• **YOUR GOAL**: In the entries below, the lines from the one with "date input format" through the one with "Input: Un modèle" are to be copied exactly; both ends count.

• **DATA**:
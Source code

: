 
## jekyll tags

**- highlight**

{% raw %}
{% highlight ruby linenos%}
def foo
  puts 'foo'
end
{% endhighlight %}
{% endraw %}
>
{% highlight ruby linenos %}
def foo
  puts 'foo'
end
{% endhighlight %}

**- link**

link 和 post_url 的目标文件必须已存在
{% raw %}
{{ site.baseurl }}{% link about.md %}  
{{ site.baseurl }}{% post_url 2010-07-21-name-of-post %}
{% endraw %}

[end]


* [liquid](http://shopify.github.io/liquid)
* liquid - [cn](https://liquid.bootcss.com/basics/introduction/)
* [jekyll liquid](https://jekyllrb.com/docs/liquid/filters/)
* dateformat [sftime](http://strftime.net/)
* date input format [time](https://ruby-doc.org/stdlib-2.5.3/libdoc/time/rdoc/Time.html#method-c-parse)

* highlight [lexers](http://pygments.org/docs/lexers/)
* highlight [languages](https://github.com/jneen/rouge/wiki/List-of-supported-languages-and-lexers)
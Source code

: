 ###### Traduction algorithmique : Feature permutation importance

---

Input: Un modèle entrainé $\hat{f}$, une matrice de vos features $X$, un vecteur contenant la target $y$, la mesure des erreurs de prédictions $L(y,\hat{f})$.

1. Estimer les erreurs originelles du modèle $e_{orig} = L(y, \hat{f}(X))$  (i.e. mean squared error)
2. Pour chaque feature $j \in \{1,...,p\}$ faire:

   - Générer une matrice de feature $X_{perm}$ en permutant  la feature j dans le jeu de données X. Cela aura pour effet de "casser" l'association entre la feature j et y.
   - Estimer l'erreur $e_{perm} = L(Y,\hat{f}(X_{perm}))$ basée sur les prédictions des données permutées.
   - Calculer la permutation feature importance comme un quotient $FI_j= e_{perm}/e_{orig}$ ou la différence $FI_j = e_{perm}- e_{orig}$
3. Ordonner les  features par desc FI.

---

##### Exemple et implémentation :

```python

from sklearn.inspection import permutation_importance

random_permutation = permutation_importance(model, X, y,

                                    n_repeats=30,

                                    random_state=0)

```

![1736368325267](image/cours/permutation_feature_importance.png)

• **ANSWER BOX**:
* date input format [time](https://ruby-doc.org/stdlib-2.5.3/libdoc/time/rdoc/Time.html#method-c-parse)

* highlight [lexers](http://pygments.org/docs/lexers/)
* highlight [languages](https://github.com/jneen/rouge/wiki/List-of-supported-languages-and-lexers)
Source code

: ###### Traduction algorithmique : Feature permutation importance

---

Input: Un modèle entrainé $\hat{f}$, une matrice de vos features $X$, un vecteur contenant la target $y$, la mesure des erreurs de prédictions $L(y,\hat{f})$.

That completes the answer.